Algunos datos para ver las diferencias y las similitudes de costos entre los platos con carne y sin ellos al comprar los ingredientes en una franquicia de supermercados. Al usar bastantes hortalizas un punto a favor en las dietas veganas es la compra a granel y con cantidades secas que pueden almacenarse por mucho más tiempo en la despensa.

1) Hamburguesas:

- Tradicional: medallones de carne vacuna (cuatro unidades) $ 380, pan $ 170, lechuga crespa (200 g) $ 24, tomate (200 g) $ 36, queso danbo en fetas (200 g) $ 239 y mayonesa (300 g) $ 90.

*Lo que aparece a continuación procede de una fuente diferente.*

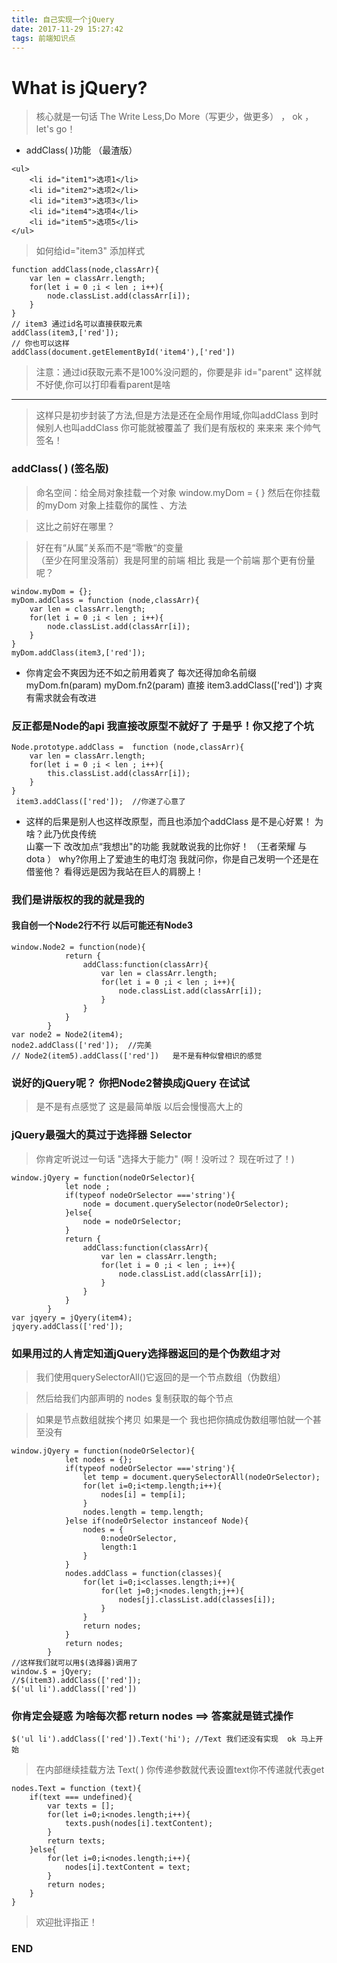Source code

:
 ```yaml
---
title: 自己实现一个jQuery
date: 2017-11-29 15:27:42
tags: 前端知识点
---
```


# What is jQuery?

> 核心就是一句话 The Write Less,Do More（写更少，做更多）  ， ok ， let's go！

- addClass( )功能  （最渣版）

```
<ul>
    <li id="item1">选项1</li>
    <li id="item2">选项2</li>
    <li id="item3">选项3</li>
    <li id="item4">选项4</li>
    <li id="item5">选项5</li>
</ul>
```

> 如何给id="item3" 添加样式

```
function addClass(node,classArr){
    var len = classArr.length;
    for(let i = 0 ;i < len ; i++){
        node.classList.add(classArr[i]);
    }
}
// item3 通过id名可以直接获取元素
addClass(item3,['red']); 
// 你也可以这样
addClass(document.getElementById('item4'),['red'])
```

> 注意：通过id获取元素不是100%没问题的，你要是非 id="parent"  这样就不好使,你可以打印看看parent是啥

------------------------------------------------------------------

> 这样只是初步封装了方法,但是方法是还在全局作用域,你叫addClass 到时候别人也叫addClass 你可能就被覆盖了  我们是有版权的   来来来 来个帅气签名！

### addClass( ) (签名版)

> 命名空间：给全局对象挂载一个对象 window.myDom = { } 
然后在你挂载的myDom 对象上挂载你的属性 、方法

> 这比之前好在哪里？

> 好在有“从属”关系而不是“零散“的变量  
（至少在阿里没落前）我是阿里的前端  相比 我是一个前端 那个更有份量呢？ 

```
window.myDom = {};
myDom.addClass = function (node,classArr){
    var len = classArr.length;
    for(let i = 0 ;i < len ; i++){
        node.classList.add(classArr[i]);
    }
}
myDom.addClass(item3,['red']);
```

- 你肯定会不爽因为还不如之前用着爽了  每次还得加命名前缀
    myDom.fn(param)
    myDom.fn2(param)
    直接 item3.addClass(['red']) 才爽 有需求就会有改进

### 反正都是Node的api 我直接改原型不就好了 于是乎！你又挖了个坑

```
Node.prototype.addClass =  function (node,classArr){
    var len = classArr.length;
    for(let i = 0 ;i < len ; i++){
        this.classList.add(classArr[i]);
    }
}
 item3.addClass(['red']);  //你遂了心意了 
```

- 这样的后果是别人也这样改原型，而且也添加个addClass
 是不是心好累！  为啥？此乃优良传统  
山寨一下 改改加点“我想出"的功能 我就敢说我的比你好！ （王者荣耀 与 dota ） 
why?你用上了爱迪生的电灯泡 我就问你，你是自己发明一个还是在借鉴他？
看得远是因为我站在巨人的肩膀上！

### 我们是讲版权的我的就是我的 

#### 我自创一个Node2行不行 以后可能还有Node3

```
window.Node2 = function(node){
            return {
                addClass:function(classArr){
                    var len = classArr.length;
                    for(let i = 0 ;i < len ; i++){
                        node.classList.add(classArr[i]);
                    }
                }
            }
        }
var node2 = Node2(item4);
node2.addClass(['red']);  //完美
// Node2(item5).addClass(['red'])   是不是有种似曾相识的感觉
```

### 说好的jQuery呢？ 你把Node2替换成jQuery  在试试 

> 是不是有点感觉了   这是最简单版  以后会慢慢高大上的

### jQuery最强大的莫过于选择器 Selector

> 你肯定听说过一句话  "选择大于能力" (啊！没听过？  现在听过了！)

```
window.jQyery = function(nodeOrSelector){
            let node ; 
            if(typeof nodeOrSelector ==='string'){
                node = document.querySelector(nodeOrSelector);
            }else{
                node = nodeOrSelector;
            }
            return {
                addClass:function(classArr){
                    var len = classArr.length;
                    for(let i = 0 ;i < len ; i++){
                        node.classList.add(classArr[i]);
                    }
                }
            }
        }
var jqyery = jQyery(item4);
jqyery.addClass(['red']); 
```

### 如果用过的人肯定知道jQuery选择器返回的是个伪数组才对

> 我们使用querySelectorAll()它返回的是一个节点数组（伪数组）

> 然后给我们内部声明的 nodes 复制获取的每个节点

> 如果是节点数组就挨个拷贝  如果是一个 我也把你搞成伪数组哪怕就一个甚至没有
```
window.jQyery = function(nodeOrSelector){
            let nodes = {}; 
            if(typeof nodeOrSelector ==='string'){
                let temp = document.querySelectorAll(nodeOrSelector);
                for(let i=0;i<temp.length;i++){
                    nodes[i] = temp[i];
                }   
                nodes.length = temp.length;
            }else if(nodeOrSelector instanceof Node){
                nodes = {
                    0:nodeOrSelector,
                    length:1
                }
            }
            nodes.addClass = function(classes){
                for(let i=0;i<classes.length;i++){
                    for(let j=0;j<nodes.length;j++){
                        nodes[j].classList.add(classes[i]);
                    }
                }
                return nodes;
            } 
            return nodes;
        }
//这样我们就可以用$(选择器)调用了
window.$ = jQyery;
//$(item3).addClass(['red']);
$('ul li').addClass(['red'])
```
### 你肯定会疑惑 为啥每次都 return nodes ==> 答案就是链式操作

```
$('ul li').addClass(['red']).Text('hi'); //Text 我们还没有实现  ok 马上开始
```

> 在内部继续挂载方法   Text( ) 你传递参数就代表设置text你不传递就代表get

```
nodes.Text = function (text){
    if(text === undefined){
        var texts = [];
        for(let i=0;i<nodes.length;i++){
            texts.push(nodes[i].textContent);
        }
        return texts;
    }else{
        for(let i=0;i<nodes.length;i++){
            nodes[i].textContent = text;
        }
        return nodes;
    }
}
```

> 欢迎批评指正！ 

### END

- Vegana: medallones (cuatro unidades) $ 240, pan $ 160, lechuga crespa (200 g) $ 24, tomate (200 g) $ 36, queso de papa $ 100 y dip de remolacha $ 80.

2) Zapallitos rellenos:

- Tradicionales: zapallitos (200 g) $ 30, carne molida (500 g) $ 650, arroz (500 g) $ 90, cebolla (200 g) $ 20, zanahoria (200 g) $ 20, morrón (250) $ 63.

- Veganos: zapallitos (200 g) $ 30, soja texturizada (350 g) $ 150, arroz (500 g) $ 90, cebolla (200 g) $ 20, zanahoria (200 g) $ 20, morrón (250 g) $ 63.

3). Ensalada César:

- Tradicional: lechuga romana (300 g) $ 80, queso parmesano en hebras (130 g) $ 260, dos pechugas de pollo $ 340, salsa inglesa (950 g) $ 271 y anchoas enlatadas (90 g) $ 300.

- Vegana: lechuga romana (300 g) $ 80, levadura nutricional (200 g) $ 350, tofu troceado (150 g) $ 300, salsa inglesa (950 g) $ 271 y pickles (160 g) $ 100.

4). Tarta cabsha:

- Tradicional: dulce de leche repostero (400 g) $ 200, ganache de chocolate ($ 180 los 200 g de chocolate semi amargo y $ 95 el litro de leche) y masa pay $ 200.

- Vegana: dulce de leche vegetal repostero (400 g) $ 200, ganache de chocolate ($ 180 los 200 g de chocolate semi amargo y $ 80 el litro de leche vegetal de elaboración propia) y masa pay $ 200.